WORK TO COMPLETE
Below this sentence is a listing; return exactly its lines from the one with "llama3-8b-instruct|ga_first & llama3-8b-instruct|ru &" to the one with "llama3-8b-instruct|ga_first & llama3-8b-instruct|sw_first", both kept, and nothing more.

═══ DATASET

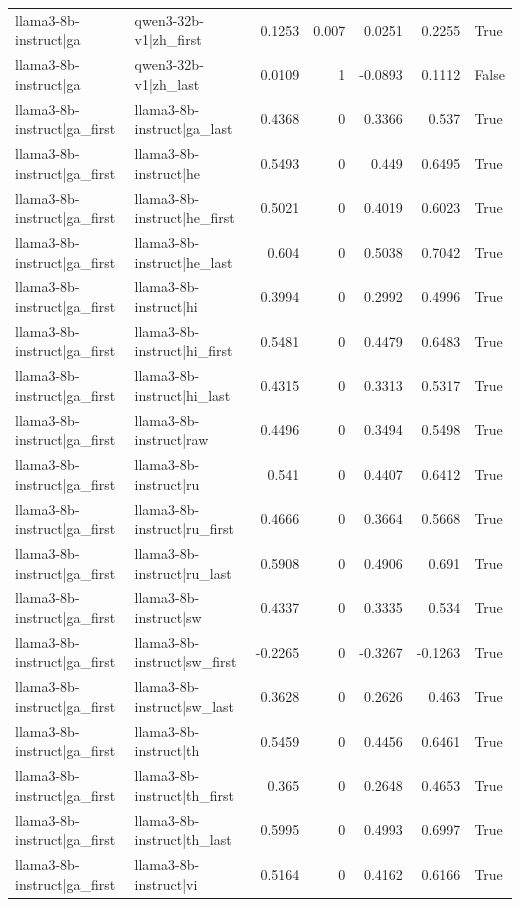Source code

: \begin{table}
\begin{tabular}{l l r r r r l}
llama3-8b-instruct|ga & qwen3-32b-v1|zh_first & 0.1253 & 0.007 & 0.0251 & 0.2255 & True \\
llama3-8b-instruct|ga & qwen3-32b-v1|zh_last & 0.0109 & 1 & -0.0893 & 0.1112 & False \\
llama3-8b-instruct|ga_first & llama3-8b-instruct|ga_last & 0.4368 & 0 & 0.3366 & 0.537 & True \\
llama3-8b-instruct|ga_first & llama3-8b-instruct|he & 0.5493 & 0 & 0.449 & 0.6495 & True \\
llama3-8b-instruct|ga_first & llama3-8b-instruct|he_first & 0.5021 & 0 & 0.4019 & 0.6023 & True \\
llama3-8b-instruct|ga_first & llama3-8b-instruct|he_last & 0.604 & 0 & 0.5038 & 0.7042 & True \\
llama3-8b-instruct|ga_first & llama3-8b-instruct|hi & 0.3994 & 0 & 0.2992 & 0.4996 & True \\
llama3-8b-instruct|ga_first & llama3-8b-instruct|hi_first & 0.5481 & 0 & 0.4479 & 0.6483 & True \\
llama3-8b-instruct|ga_first & llama3-8b-instruct|hi_last & 0.4315 & 0 & 0.3313 & 0.5317 & True \\
llama3-8b-instruct|ga_first & llama3-8b-instruct|raw & 0.4496 & 0 & 0.3494 & 0.5498 & True \\
llama3-8b-instruct|ga_first & llama3-8b-instruct|ru & 0.541 & 0 & 0.4407 & 0.6412 & True \\
llama3-8b-instruct|ga_first & llama3-8b-instruct|ru_first & 0.4666 & 0 & 0.3664 & 0.5668 & True \\
llama3-8b-instruct|ga_first & llama3-8b-instruct|ru_last & 0.5908 & 0 & 0.4906 & 0.691 & True \\
llama3-8b-instruct|ga_first & llama3-8b-instruct|sw & 0.4337 & 0 & 0.3335 & 0.534 & True \\
llama3-8b-instruct|ga_first & llama3-8b-instruct|sw_first & -0.2265 & 0 & -0.3267 & -0.1263 & True \\
llama3-8b-instruct|ga_first & llama3-8b-instruct|sw_last & 0.3628 & 0 & 0.2626 & 0.463 & True \\
llama3-8b-instruct|ga_first & llama3-8b-instruct|th & 0.5459 & 0 & 0.4456 & 0.6461 & True \\
llama3-8b-instruct|ga_first & llama3-8b-instruct|th_first & 0.365 & 0 & 0.2648 & 0.4653 & True \\
llama3-8b-instruct|ga_first & llama3-8b-instruct|th_last & 0.5995 & 0 & 0.4993 & 0.6997 & True \\
llama3-8b-instruct|ga_first & llama3-8b-instruct|vi & 0.5164 & 0 & 0.4162 & 0.6166 & True \\

\end{tabular}
\end{table}
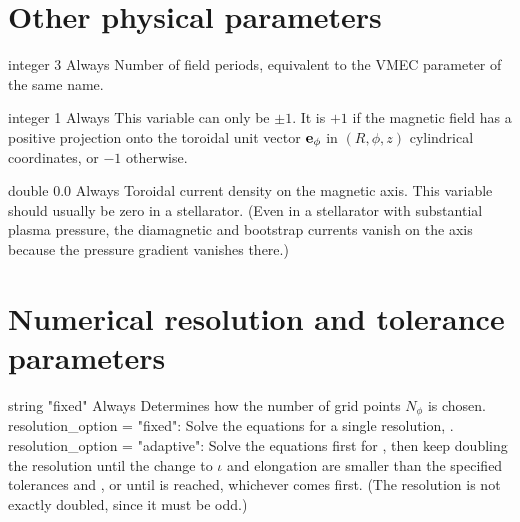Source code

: \myhrule



\section{Other physical parameters}

{integer}
{3}
{Always}
{Number of field periods, equivalent to the VMEC parameter of the same name.}

\myhrule

{integer}
{1}
{Always}
{This variable can only be $\pm 1$. It is $+1$ if the magnetic field has a positive projection onto the toroidal unit vector ${\mathbf e}_\phi$
in $(R,\phi,z)$ cylindrical coordinates, or $-1$ otherwise.}

\myhrule

{double}
{0.0}
{Always}
{Toroidal current density on the magnetic axis. This variable should usually be zero in a stellarator.  (Even in a stellarator with substantial plasma pressure, the diamagnetic and bootstrap currents vanish on the axis because the pressure gradient vanishes there.)}

\myhrule


\section{Numerical resolution and tolerance parameters}

{string}
{{\ttfamily "fixed"}}
{Always}
{Determines how the number of grid points $N_{\phi}$ is chosen.\\

{\ttfamily resolution\_option} = {\ttfamily "fixed"}: Solve the equations for a single resolution, .\\

{\ttfamily resolution\_option} = {\ttfamily "adaptive"}: Solve the equations first for , then keep doubling the resolution until the change to $\iota$ and elongation are smaller than the specified tolerances  and , or until  is reached, whichever comes first. (The resolution is not exactly doubled, since it must be odd.)\\

}

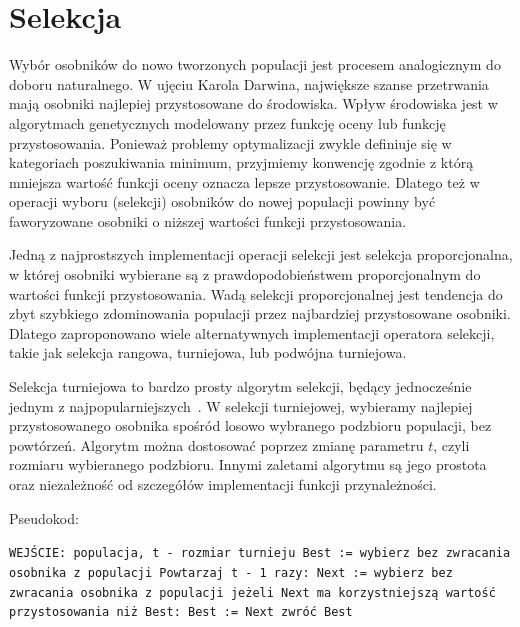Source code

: \documentclass[brudnopis]{xmgr}
\begin{document}
\section{Selekcja}

Wybór osobników do nowo tworzonych populacji jest procesem analogicznym do doboru naturalnego. W ujęciu Karola Darwina, największe szanse przetrwania mają osobniki najlepiej przystosowane do środowiska. Wpływ środowiska jest w algorytmach genetycznych modelowany przez funkcję oceny lub funkcję przystosowania. Ponieważ problemy optymalizacji zwykle definiuje się w kategoriach poszukiwania minimum, przyjmiemy konwencję zgodnie z którą mniejsza wartość funkcji oceny oznacza lepsze przystosowanie. Dlatego też w operacji wyboru (selekcji) osobników do nowej populacji powinny być faworyzowane osobniki o niższej wartości funkcji przystosowania.

Jedną z najprostszych implementacji operacji selekcji jest selekcja proporcjonalna, w której osobniki wybierane są z prawdopodobieństwem proporcjonalnym do wartości funkcji przystosowania. Wadą selekcji proporcjonalnej jest tendencja do zbyt szybkiego zdominowania populacji przez najbardziej przystosowane osobniki. Dlatego zaproponowano wiele alternatywnych implementacji operatora selekcji, takie jak selekcja rangowa, turniejowa, lub podwójna turniejowa.

Selekcja turniejowa to bardzo prosty algorytm selekcji, będący jednocześnie jednym z najpopularniejszych~\cite{Luke2009Metaheuristics}. W selekcji turniejowej, wybieramy najlepiej przystosowanego osobnika spośród losowo wybranego podzbioru populacji, bez powtórzeń. Algorytm można dostosować poprzez zmianę parametru $t$, czyli rozmiaru wybieranego podzbioru. Innymi zaletami algorytmu są jego prostota oraz niezależność od szczegółów implementacji funkcji przynależności.

Pseudokod:\newline

\noindent
\texttt{WEJŚCIE: populacja, t - rozmiar turnieju\newline
Best := wybierz bez zwracania osobnika z populacji\newline
Powtarzaj t - 1 razy:\newline
\indent Next := wybierz bez zwracania osobnika z populacji\newline
\indent jeżeli Next ma korzystniejszą wartość przystosowania niż Best:\newline
\indent\indent Best := Next\newline
zwróć Best\newline
}
\end{document}
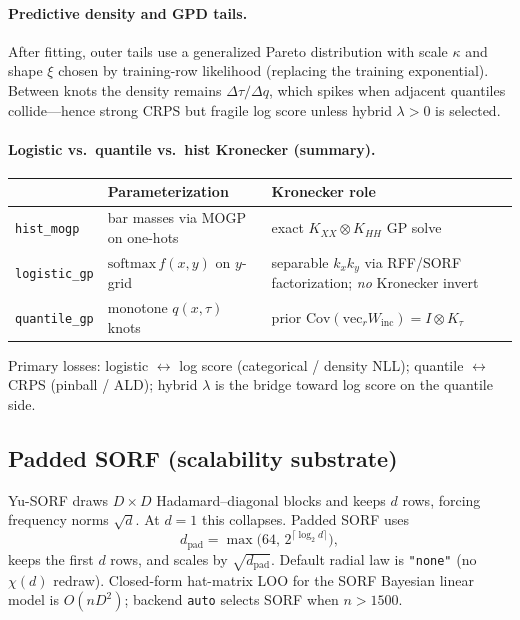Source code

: \documentclass[11pt,a4paper]{article}
\theoremstyle{definition}
\begin{document}
\paragraph{Predictive density and GPD tails.}
After fitting, outer tails use a generalized Pareto distribution with scale
$\kappa$ and shape $\xi$ chosen by training-row likelihood (replacing the
training exponential). Between knots the density remains
$\Delta\tau/\Delta q$, which spikes when adjacent quantiles collide---hence
strong CRPS but fragile log score unless hybrid $\lambda>0$ is selected.

\paragraph{Logistic vs.\ quantile vs.\ hist Kronecker (summary).}
\begin{center}
\renewcommand{\arraystretch}{1.08}
\small
\begin{tabular}{@{}p{2.4cm}p{3.6cm}p{3.8cm}@{}}
\toprule
 & Parameterization & Kronecker role \\
\midrule
\texttt{hist\_mogp} &
  bar masses via MOGP on one-hots &
  exact $K_{XX}\otimes K_{HH}$ GP solve \\
\texttt{logistic\_gp} &
  $\mathrm{softmax}\,f(x,y)$ on $y$-grid &
  separable $k_x k_y$ via RFF/SORF
  factorization; \emph{no} Kronecker invert \\
\texttt{quantile\_gp} &
  monotone $q(x,\tau)$ knots &
  prior $\mathrm{Cov}(\mathrm{vec}_r W_{\mathrm{inc}})=I\otimes K_\tau$ \\
\bottomrule
\end{tabular}
\end{center}
Primary losses: logistic $\leftrightarrow$ log score (categorical / density NLL);
quantile $\leftrightarrow$ CRPS (pinball / ALD); hybrid $\lambda$ is the bridge
toward log score on the quantile side.

\subsection{Padded SORF (scalability substrate)}
\label{sec:sorf}

Yu-SORF draws $D\times D$ Hadamard--diagonal blocks and keeps $d$ rows, forcing
frequency norms $\sqrt{d}$. At $d{=}1$ this collapses. Padded SORF uses
\begin{equation}
  d_{\mathrm{pad}}=\max\bigl(64,\,2^{\lceil\log_2 d\rceil}\bigr),
\end{equation}
keeps the first $d$ rows, and scales by $\sqrt{d_{\mathrm{pad}}}$. Default radial
law is \texttt{"none"} (no $\chi(d)$ redraw). Closed-form hat-matrix LOO for the
SORF Bayesian linear model is $O(nD^2)$; backend \texttt{auto} selects SORF
when $n>1500$.
\end{document}

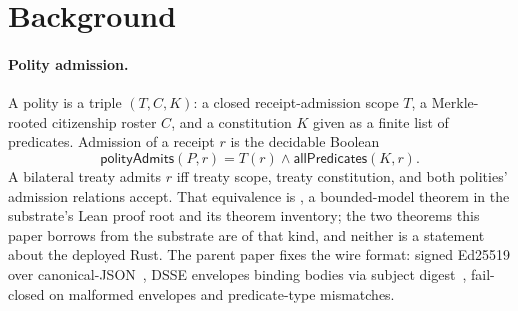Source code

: \section{Background}
\label{sec:background}

\paragraph{Polity admission.}
A polity is a triple $(T, C, K)$: a closed receipt-admission scope $T$, a Merkle-rooted citizenship roster $C$, and a constitution $K$ given as a finite list of predicates. Admission of a receipt $r$ is the decidable Boolean
\[
  \mathsf{polityAdmits}(P, r) = T(r) \wedge \mathsf{allPredicates}(K, r).
\]
A bilateral treaty admits $r$ iff treaty scope, treaty constitution, and both polities' admission relations accept. That equivalence is , a bounded-model theorem in the substrate's Lean proof root and its theorem inventory; the two theorems this paper borrows from the substrate are of that kind, and neither is a statement about the deployed Rust. The parent paper fixes the wire format: signed Ed25519 over canonical-JSON~\cite{rfc8785}, DSSE envelopes binding bodies via subject digest~\cite{dsse}, fail-closed on malformed envelopes and predicate-type mismatches.

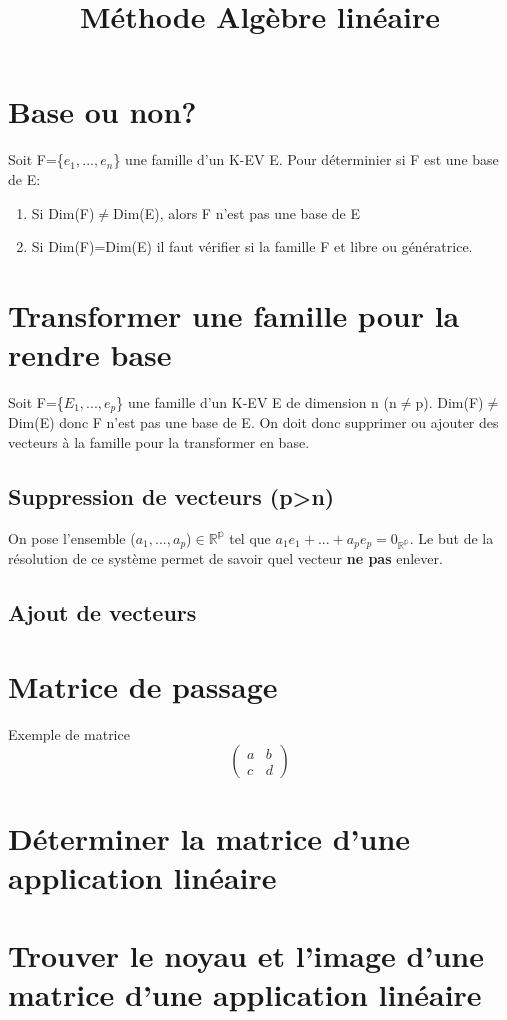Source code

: \documentclass{article}
\author{}
\date{}
\title{Méthode Algèbre linéaire}
\begin{document}
\maketitle
\section{Base ou non?}
Soit F=\{$e_{1},...,e_{n}$\} une famille d'un K-EV E. Pour déterminier si F est une base de E:
\begin{enumerate}
    \item Si Dim(F)$\neq$Dim(E), alors F n'est pas une base de E
    \item Si Dim(F)=Dim(E) il faut vérifier si la famille F et libre ou génératrice.
\end{enumerate}
\section{Transformer une famille pour la rendre base}
Soit F=\{$E_{1},...,e_{p}$\} une famille d'un K-EV E de dimension n (n$\neq$p). Dim(F)$\neq$Dim(E) donc F n'est pas une base de E. On doit donc supprimer ou ajouter des vecteurs à la famille pour la transformer en base.\newline
\subsection{Suppression de vecteurs (p>n)}
On pose l'ensemble ($a_{1},...,a_{p}$)$\in \mathbb{R^{p}}$ tel que $a_{1}e_{1}+...+a_{p}e_{p} = 0_{\mathbb{R^{p}}}$. Le but de la résolution de ce système permet de savoir quel vecteur \textbf{ne pas} enlever.
\subsection{Ajout de vecteurs}

\section{Matrice de passage}
Exemple de matrice
$$\left(
    \begin{array}{cc}
    a & b \\
    c & d 
    \end{array} 
  \right)$$
\section{Déterminer la matrice d'une application linéaire}
\section{Trouver le noyau et l'image d'une matrice d'une application linéaire}
\end{document}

══════

TASK OUTPUT
llama3-8b-instruct|ga_first & llama3-8b-instruct|ru & 0.541 & 0 & 0.4407 & 0.6412 & True \\
llama3-8b-instruct|ga_first & llama3-8b-instruct|ru_first & 0.4666 & 0 & 0.3664 & 0.5668 & True \\
llama3-8b-instruct|ga_first & llama3-8b-instruct|ru_last & 0.5908 & 0 & 0.4906 & 0.691 & True \\
llama3-8b-instruct|ga_first & llama3-8b-instruct|sw & 0.4337 & 0 & 0.3335 & 0.534 & True \\
llama3-8b-instruct|ga_first & llama3-8b-instruct|sw_first & -0.2265 & 0 & -0.3267 & -0.1263 & True \\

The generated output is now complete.